▸ Work to complete
The required output is all lines below that contain the word "printglossary".

▸ Source data
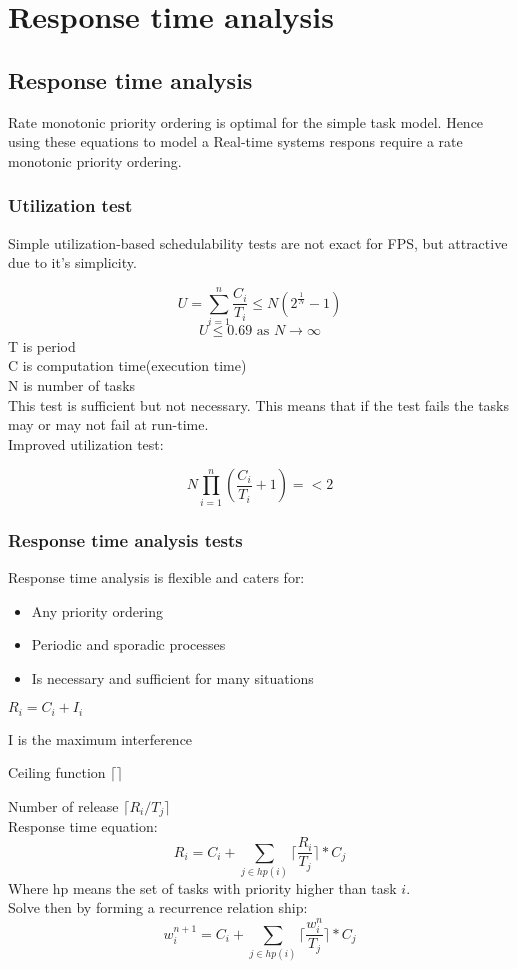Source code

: \chapter{Response time analysis}
\section{Response time analysis}
Rate monotonic priority ordering is optimal for the simple task model. Hence using these equations to model a Real-time systems respons require a rate monotonic priority ordering.
\subsection{Utilization test}
Simple utilization-based schedulability tests are not exact
for FPS, but attractive due to it's simplicity.

$$ U = \sum\limits_{i=1}^n \frac{C_i}{T_i} \leq N(2^{\frac{1}{N}} - 1) $$
$$ U \leq 0.69 \text{ as } N \to \infty $$ %
\newline
T is period\\
C is computation time(execution time)\\
N is number of tasks\\
\newline This test is sufficient but not necessary. This means that if the test fails the tasks may or may not fail at run-time.\\
\newline Improved utilization test:

$$ N  \prod\limits_{i=1}^n (\frac{C_i}{T_i} + 1) =< 2 $$

\subsection{Response time analysis tests}
Response time analysis is flexible and caters for:
\begin{itemize}
\item 
Any priority ordering
\item 
Periodic and sporadic processes
\item 
Is necessary and sufficient for many situations
\end{itemize}


$R_i = C_i + I_i $

I is the maximum interference

Ceiling function $\lceil\rceil$

Number of release $\lceil R_i/T_j \rceil$ \\
Response time equation:
$$ R_i = C_i + \sum\limits_{j \in hp(i)} \lceil \frac{R_i}{T_j} \rceil * C_j $$
Where hp means the set of tasks with priority higher than task $i$.\\
Solve then by forming a recurrence relation ship:
$$ w_i^{n+1} = C_i + \sum\limits_{j \in hp(i)}\lceil \frac{w_i^n}{T_j}\rceil *C_j$$ \\

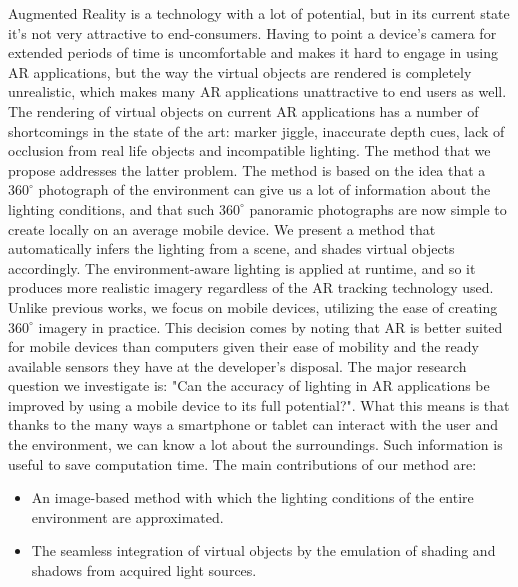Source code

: Augmented Reality is a technology with a lot of potential, but in its current state it's not very attractive to end-consumers. Having to point a device's camera for extended periods of time is uncomfortable and makes it hard to engage in using AR applications, but the way the virtual objects are rendered is completely unrealistic, which makes many AR applications unattractive to end users as well.
The rendering of virtual objects on current AR applications has a number of shortcomings in the state of the art: marker jiggle, inaccurate depth cues, lack of occlusion from real life objects and incompatible lighting.\newline
The method that we propose addresses the latter problem. The method is based on the idea that a $360^{\circ}$  photograph of the environment can give us a lot of information about the lighting conditions, and that such $360^{\circ}$  panoramic photographs are now simple to create locally on an average mobile device. \newline
We present a method that automatically infers the lighting from a scene, and shades virtual objects accordingly. The environment-aware lighting is applied at runtime, and so it produces more realistic imagery regardless of the AR tracking technology used.\newline
 Unlike previous works, we focus on mobile devices, utilizing the ease of creating $360^{\circ}$ imagery in practice. This decision comes by noting that AR is better suited for mobile devices than computers given their ease of mobility and the ready available sensors they have at the developer's disposal.\newline
The major research question we investigate is: "Can the accuracy of lighting in AR applications be improved by using a mobile device to its full potential?". What this means is that thanks to the many ways a smartphone or tablet can interact with the user and the environment, we can know a lot about the surroundings. Such information is useful to save computation time.\newline
The main contributions of our method are:
\begin{itemize}
    \item An image-based method with which the lighting conditions of the entire environment are approximated.
    \item The seamless integration of virtual objects by the emulation of shading and shadows from acquired light sources.
\end{itemize}
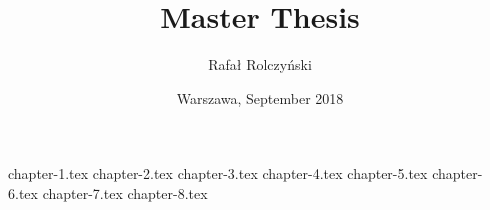 \documentclass{report}
\title{ \textbf{Master Thesis} }
\author{Rafał Rolczyński}
\date{Warszawa, September 2018}
\renewcommand{\baselinestretch}{1.5}
\begin{document}



\renewcommand{\baselinestretch}{1.2}\normalsize
\tableofcontents
\renewcommand{\baselinestretch}{1.5}\normalsize

\printglossary[type=\acronymtype]
\printglossary

{chapter-1.tex}
{chapter-2.tex}
{chapter-3.tex}
{chapter-4.tex}
{chapter-5.tex}
{chapter-6.tex}
{chapter-7.tex}
{chapter-8.tex}

\listoftables
\listoffigures
\printbibliography
\end{document}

▸ Exercise answer
\printglossary[type=\acronymtype]
\printglossary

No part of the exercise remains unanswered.